Scalia paves the way for gay marriage in U.S.

In his dissent from today’s Supreme Court ruling, Lawrence and Garner v. Texas, which strikes down the sodomy laws of Texas and overturns Bowers v. Hardwick, Justice Scalia writes that the decision has much broader legal implications. Of course Scalia regrets everything about the decision, but according to him,

Today’s opinion dismantles the structure of constitutional law that has permitted a distinction to be made between heterosexual and homosexual unions, insofar as formal recognition in marriage is concerned.

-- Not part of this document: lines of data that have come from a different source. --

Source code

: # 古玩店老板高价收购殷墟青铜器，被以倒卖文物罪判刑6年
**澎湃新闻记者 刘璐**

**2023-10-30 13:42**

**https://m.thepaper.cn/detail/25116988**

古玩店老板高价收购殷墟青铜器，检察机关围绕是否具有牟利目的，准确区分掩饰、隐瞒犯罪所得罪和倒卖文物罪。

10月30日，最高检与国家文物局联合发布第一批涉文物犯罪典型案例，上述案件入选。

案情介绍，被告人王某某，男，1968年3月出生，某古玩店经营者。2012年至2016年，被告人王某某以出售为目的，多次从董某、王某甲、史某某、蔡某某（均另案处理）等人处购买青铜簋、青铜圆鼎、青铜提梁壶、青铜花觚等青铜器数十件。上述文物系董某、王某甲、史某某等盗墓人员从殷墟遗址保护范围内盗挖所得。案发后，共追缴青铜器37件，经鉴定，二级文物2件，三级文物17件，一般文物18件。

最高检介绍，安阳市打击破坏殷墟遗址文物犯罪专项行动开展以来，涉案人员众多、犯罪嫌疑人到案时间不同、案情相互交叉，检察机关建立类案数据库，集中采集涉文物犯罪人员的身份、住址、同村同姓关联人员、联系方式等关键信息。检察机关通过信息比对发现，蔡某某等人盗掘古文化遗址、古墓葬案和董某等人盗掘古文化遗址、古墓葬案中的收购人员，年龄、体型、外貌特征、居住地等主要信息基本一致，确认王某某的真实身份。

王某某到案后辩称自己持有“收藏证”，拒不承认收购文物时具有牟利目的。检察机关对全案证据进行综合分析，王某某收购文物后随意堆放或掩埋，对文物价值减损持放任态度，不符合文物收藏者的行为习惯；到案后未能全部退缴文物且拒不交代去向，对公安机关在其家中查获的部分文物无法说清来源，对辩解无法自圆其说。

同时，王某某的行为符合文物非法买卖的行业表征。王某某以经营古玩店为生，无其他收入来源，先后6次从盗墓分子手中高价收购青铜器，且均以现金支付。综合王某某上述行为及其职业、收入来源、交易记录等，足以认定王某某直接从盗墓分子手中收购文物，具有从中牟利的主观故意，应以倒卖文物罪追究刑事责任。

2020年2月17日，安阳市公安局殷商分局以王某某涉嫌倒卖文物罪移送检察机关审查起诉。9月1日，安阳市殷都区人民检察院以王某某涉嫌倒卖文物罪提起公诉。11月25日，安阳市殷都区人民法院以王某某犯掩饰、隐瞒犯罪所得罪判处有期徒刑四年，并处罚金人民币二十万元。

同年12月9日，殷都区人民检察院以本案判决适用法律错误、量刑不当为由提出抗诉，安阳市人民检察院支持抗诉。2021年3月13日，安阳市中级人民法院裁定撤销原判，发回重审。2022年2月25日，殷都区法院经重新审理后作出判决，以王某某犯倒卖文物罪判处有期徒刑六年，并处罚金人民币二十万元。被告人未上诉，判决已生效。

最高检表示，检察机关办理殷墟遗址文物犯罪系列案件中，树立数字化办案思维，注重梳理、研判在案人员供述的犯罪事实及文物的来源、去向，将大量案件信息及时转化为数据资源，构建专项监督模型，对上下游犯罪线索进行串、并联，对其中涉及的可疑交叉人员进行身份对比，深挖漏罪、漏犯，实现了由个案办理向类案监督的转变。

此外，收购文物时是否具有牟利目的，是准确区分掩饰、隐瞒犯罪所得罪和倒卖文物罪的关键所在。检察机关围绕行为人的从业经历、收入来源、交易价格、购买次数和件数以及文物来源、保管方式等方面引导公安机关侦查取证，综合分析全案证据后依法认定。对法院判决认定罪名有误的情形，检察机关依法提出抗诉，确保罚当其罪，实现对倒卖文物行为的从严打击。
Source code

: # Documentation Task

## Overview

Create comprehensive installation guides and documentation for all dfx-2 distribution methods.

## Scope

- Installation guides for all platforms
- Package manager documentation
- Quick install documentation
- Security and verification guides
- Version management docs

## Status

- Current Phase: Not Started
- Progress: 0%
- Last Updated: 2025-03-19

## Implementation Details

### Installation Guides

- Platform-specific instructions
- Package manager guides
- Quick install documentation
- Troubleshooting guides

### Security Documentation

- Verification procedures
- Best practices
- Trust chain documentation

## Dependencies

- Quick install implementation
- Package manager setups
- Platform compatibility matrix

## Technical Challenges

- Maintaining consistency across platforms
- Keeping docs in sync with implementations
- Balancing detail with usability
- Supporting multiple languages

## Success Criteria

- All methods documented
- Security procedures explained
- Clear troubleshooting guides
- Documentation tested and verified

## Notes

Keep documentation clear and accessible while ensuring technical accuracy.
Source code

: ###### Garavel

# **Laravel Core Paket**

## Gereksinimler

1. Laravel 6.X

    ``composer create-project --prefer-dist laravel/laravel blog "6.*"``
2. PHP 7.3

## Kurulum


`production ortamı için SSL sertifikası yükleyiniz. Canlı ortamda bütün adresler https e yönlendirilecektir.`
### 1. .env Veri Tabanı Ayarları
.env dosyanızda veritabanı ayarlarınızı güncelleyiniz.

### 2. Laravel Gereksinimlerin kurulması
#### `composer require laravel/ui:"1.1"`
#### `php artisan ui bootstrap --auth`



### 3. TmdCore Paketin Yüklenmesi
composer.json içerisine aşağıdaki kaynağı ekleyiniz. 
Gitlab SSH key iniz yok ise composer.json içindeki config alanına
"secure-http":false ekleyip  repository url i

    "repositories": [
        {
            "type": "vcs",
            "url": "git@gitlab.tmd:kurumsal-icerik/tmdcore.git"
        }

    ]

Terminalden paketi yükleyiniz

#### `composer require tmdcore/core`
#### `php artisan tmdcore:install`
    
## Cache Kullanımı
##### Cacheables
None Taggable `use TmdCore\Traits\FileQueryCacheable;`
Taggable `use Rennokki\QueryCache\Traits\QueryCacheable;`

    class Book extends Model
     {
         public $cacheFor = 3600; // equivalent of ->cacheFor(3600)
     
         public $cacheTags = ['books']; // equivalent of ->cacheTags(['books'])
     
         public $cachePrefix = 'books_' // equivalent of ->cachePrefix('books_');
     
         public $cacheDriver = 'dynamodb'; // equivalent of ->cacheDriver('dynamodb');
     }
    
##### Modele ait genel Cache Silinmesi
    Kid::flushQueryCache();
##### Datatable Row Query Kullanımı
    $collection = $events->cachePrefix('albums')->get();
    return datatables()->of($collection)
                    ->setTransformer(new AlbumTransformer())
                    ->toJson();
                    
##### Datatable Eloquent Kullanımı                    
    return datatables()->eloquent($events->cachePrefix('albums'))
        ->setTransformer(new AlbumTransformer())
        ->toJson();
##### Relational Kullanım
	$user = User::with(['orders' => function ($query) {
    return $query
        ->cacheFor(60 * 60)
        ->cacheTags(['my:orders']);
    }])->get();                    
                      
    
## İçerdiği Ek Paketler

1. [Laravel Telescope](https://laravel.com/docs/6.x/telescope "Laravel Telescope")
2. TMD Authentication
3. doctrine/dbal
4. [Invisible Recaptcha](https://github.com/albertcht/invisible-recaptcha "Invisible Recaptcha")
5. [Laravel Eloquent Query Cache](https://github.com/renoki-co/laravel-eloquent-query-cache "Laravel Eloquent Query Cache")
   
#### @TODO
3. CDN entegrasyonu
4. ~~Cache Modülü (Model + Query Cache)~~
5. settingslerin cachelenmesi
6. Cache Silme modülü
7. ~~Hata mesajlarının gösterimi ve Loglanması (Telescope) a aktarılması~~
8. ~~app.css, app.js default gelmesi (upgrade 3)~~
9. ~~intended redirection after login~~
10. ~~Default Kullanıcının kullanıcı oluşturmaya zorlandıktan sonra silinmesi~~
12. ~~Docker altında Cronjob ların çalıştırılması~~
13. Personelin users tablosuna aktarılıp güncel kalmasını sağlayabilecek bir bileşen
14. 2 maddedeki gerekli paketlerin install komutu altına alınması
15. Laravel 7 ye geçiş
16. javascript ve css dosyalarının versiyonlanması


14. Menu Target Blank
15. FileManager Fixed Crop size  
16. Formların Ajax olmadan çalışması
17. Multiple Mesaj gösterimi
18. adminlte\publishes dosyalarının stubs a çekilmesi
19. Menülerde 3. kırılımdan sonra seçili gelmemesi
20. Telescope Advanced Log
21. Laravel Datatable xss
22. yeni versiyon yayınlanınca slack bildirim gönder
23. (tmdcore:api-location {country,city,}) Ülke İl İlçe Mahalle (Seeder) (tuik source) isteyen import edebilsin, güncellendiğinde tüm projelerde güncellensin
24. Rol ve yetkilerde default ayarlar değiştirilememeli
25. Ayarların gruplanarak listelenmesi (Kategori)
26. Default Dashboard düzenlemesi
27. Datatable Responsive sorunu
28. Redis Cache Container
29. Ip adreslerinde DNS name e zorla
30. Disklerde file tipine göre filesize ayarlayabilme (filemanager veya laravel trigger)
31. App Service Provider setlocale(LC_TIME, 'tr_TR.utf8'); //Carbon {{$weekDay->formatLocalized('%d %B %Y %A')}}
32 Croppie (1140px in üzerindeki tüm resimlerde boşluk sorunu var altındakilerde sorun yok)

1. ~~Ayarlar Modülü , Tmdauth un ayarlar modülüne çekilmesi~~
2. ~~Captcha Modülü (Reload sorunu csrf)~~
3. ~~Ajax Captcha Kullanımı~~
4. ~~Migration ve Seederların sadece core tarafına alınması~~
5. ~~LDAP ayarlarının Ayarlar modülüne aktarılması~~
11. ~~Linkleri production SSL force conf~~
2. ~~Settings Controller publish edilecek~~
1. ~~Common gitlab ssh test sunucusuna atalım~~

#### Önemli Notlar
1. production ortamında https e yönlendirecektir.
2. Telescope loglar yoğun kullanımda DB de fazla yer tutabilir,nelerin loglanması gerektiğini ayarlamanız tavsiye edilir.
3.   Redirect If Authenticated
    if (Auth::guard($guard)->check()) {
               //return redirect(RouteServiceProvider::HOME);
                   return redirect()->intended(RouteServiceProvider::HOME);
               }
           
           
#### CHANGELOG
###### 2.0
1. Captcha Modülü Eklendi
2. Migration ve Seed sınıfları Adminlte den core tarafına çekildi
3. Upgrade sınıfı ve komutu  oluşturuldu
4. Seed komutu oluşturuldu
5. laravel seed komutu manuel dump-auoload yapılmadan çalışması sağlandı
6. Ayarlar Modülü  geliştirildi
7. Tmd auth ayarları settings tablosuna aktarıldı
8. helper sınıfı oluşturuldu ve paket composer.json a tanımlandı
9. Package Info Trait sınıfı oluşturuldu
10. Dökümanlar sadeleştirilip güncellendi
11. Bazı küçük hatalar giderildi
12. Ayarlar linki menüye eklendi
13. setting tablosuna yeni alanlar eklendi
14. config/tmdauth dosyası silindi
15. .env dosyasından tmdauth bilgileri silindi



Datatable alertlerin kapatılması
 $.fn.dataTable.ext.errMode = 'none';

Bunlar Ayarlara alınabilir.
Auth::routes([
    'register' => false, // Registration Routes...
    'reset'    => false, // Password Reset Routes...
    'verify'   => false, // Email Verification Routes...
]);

If moral disapprobation of homosexual conduct is “no legitimate state interest” for purposes of proscribing that conduct; and if, as the Court coos (casting aside all pretense of neutrality), “when sexuality finds overt expression in intimate conduct with another person, the conduct can be but one element in a personal bond that is more enduring”; what justification could there possibly be for denying the benefits of marriage to homosexual couples exercising “the liberty protected by the Constitution”? Surely not the encouragement of procreation, since the sterile and the elderly are allowed to marry. This case “does not involve” the issue of homosexual marriage only if one entertains the belief that principle and logic have nothing to do with the decisions of this Court.

It’s nice to know that on the grounds of logic and principle, not to mention stare decisis, Scalia will be inclined to support gay marriage, should the issue reach the Supreme Court. I’m not quite sure, however, how I feel about the tonal quality of “coos,” as a word choice.